さすがにキャベツが土の中にできると思っている人はいないでしょうが、畑の中でまじまじとキャベツを見たことのある人は多くはないでしょう。いわんや栽培の苦労を知る人をやです。無農薬栽培、減農薬栽培の難しさは農家が苦労している割には消費者に伝わっていないようです。
大手スーパーは集客力のアップのために有機栽培、無農薬栽培など付加価値商品の開発に力を入れています。しかし、残念ながら普通栽培の野菜に比べてそれほど高い値段を付けられないのが現状です。平均すると普通栽培に比べて約20%高が精一杯というところでしょう。それ以上の値段ではなかなか買ってもらえないと言います。20%というのは小さくない価格差ですが、青果物の場合、豊作・不作による価格の変動に飲み込まれてしまうので評価が難しいのではないでしょうか。

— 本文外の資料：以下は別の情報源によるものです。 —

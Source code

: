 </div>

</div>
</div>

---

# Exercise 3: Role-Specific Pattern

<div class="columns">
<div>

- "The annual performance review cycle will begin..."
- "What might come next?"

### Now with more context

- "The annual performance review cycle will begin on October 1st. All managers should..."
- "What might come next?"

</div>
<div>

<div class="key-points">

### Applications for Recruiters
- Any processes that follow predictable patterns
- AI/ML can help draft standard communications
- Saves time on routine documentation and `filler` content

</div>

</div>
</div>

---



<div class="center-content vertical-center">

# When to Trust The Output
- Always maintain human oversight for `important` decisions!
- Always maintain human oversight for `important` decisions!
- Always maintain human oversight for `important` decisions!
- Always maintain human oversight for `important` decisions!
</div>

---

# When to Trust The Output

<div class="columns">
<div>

一方で、値段がすべてというお客のグループもいて、彼らは10円高いほうれん草や20円高い大根には見向きもしてくれないのだそうです。消費者のニーズはひとつではありません。ハイエンドな農作物からローエンドな農作物まで、ニーズはさまざまです。しかし、消費者は同じ価格ならばより質の高いもの、おいしいもの、安全なものを望んでいるのです。 (花ちゃん)(2003.3.6)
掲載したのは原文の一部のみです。